Sitting in the circle were lifelong Montrealers, ambivalent American expats, and a young Armenain Jew who shared her story of a journey to Canada through, Syria and France.  There were people who grew up in religious families, a few devout atheists and cultural Jews, and a strong willed non-Supernatural God believing Reconstructionist. Their stories were fascinating, and many laughs were shared.  Yet what was most amazing for me was how even with so many different stories, so many different paths into Jewish life, what everyone found was a deep sense of personal connection and meaning as we listened to each other tell our stories.  As we sat together, it was clear that in some powerful way, even through our difference, we all felt we belonged.

Mordechai Kaplan, the founder of the Reconstructionist movement famously said that there are three important values involved in being part of a religious community,  Believing, Behaving, and Belonging. He explained that in the western world, we understand religious identity primarily through the Christian lens, where religious identity is primarily based on belief.  People live out these beliefs through religious “practices” ie. through prayer and ritual, going to a religious service, a church, synagogue, mosque or temple.  Through this lens, if you have a certain belief, and your practices express these beliefs, then you belong to a religious community.

Yet for Jews, Kaplan said that the value of belonging comes first.  What has held us together as community for so many centuries, and what is able to move us forward is a sense of being part of a group of people with a shared history and system of values, and a deep understanding that our story is able to become part of the greater Jewish story.  Even in a more traditional framework, where there is more of a focus on the middle “B”, behavior (prayer, ritual and an adherence to halachah-Jewish law), and belief, these values are not the top of the mountain.

Beyond the common statement that Jews “believe in the one God” I am confident that most Jews would most likely have trouble listing too many other core theological beliefs.  (In fact, when I asked myself this question, my core Jewish “beliefs” tended to immediately steer towards ethical behavior, practice and social justice–my sense of godliness is inherently a part of all of this, but not necessarily a separate “belief”).   For Jews, how we act, how we live out our values and beliefs is far more important than the beliefs themselves.

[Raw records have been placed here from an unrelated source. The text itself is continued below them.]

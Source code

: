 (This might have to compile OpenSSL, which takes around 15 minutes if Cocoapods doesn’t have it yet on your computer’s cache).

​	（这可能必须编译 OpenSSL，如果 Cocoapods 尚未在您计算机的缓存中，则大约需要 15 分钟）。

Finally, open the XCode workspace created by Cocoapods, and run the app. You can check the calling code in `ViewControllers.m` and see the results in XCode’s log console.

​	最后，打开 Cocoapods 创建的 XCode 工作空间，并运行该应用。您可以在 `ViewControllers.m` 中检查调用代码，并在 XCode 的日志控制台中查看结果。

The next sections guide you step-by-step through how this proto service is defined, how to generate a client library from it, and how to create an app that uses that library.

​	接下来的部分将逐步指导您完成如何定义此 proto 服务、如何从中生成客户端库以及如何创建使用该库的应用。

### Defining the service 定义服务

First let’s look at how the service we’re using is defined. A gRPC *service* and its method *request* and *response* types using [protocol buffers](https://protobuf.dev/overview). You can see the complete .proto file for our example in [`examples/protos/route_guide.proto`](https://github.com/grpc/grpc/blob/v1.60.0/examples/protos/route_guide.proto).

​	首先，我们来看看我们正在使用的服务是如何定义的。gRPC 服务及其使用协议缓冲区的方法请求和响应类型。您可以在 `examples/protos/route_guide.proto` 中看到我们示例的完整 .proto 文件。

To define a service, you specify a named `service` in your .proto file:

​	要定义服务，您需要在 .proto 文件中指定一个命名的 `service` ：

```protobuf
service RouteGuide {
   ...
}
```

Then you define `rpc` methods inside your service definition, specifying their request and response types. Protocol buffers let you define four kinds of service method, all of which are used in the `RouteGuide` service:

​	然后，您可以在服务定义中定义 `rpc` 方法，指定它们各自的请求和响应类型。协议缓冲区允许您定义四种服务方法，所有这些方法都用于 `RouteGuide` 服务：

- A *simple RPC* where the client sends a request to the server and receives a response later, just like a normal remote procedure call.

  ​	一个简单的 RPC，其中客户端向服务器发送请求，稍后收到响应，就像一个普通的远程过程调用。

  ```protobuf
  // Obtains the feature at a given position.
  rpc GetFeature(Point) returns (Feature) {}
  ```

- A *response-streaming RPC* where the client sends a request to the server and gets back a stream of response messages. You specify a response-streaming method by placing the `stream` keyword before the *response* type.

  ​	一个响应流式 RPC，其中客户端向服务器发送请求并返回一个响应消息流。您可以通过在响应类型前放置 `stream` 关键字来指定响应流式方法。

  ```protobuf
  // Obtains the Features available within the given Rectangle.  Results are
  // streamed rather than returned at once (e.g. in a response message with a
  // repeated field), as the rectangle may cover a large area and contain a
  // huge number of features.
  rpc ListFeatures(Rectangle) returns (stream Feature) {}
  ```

When people tell me they don’t believe in God, or that they are not “religious” Jews–and believe me, this happens often–I am not phased, and frankly I don’t really care.  I enjoy teaching about creative theology, and exploring Jewish spirituality, ritual and practice.  Yet I also know that no matter how fascinating and relevant I can make faith and practice, it simply is not for everyone.  What I do care about is that everyone if able to feel a connection with their culture and heritage and with each other, a connection with is relevant and useful for their lives.  Belief and practice can be part of this, but it does not necessarily need to be.  The Judaism I believe in has so many open doors that everyone should be able to find a path in that works for them, and we should all feel that our path is as authentic and real as any other

It is this sense of belonging that most of us are striving for.  We want to be part of a community where we not only have something in common with those around us, but ideally we also have some sort of deeper connection; a shared history, and possible also a shared world view or system of values.  For Jews, even if we believe different things, even if we have truly diverse stories of our “Jewish journeys”, we can still sit around a circle and find comfort in our shared heritage and through the strength we gain from being together.  Through gathering together, we become more than strangers with a similar background, we become a true Jewish family.

As I listened to the stories of people at the kumzits, I heard and I saw diversity.  In upbringing, in belief and in practice no one person’s story was the same.  But I also could feel the sense of comfort as people shared, each one of us knowing that through our differences, through listening and learning from each other, we also ended up learning about ourselves.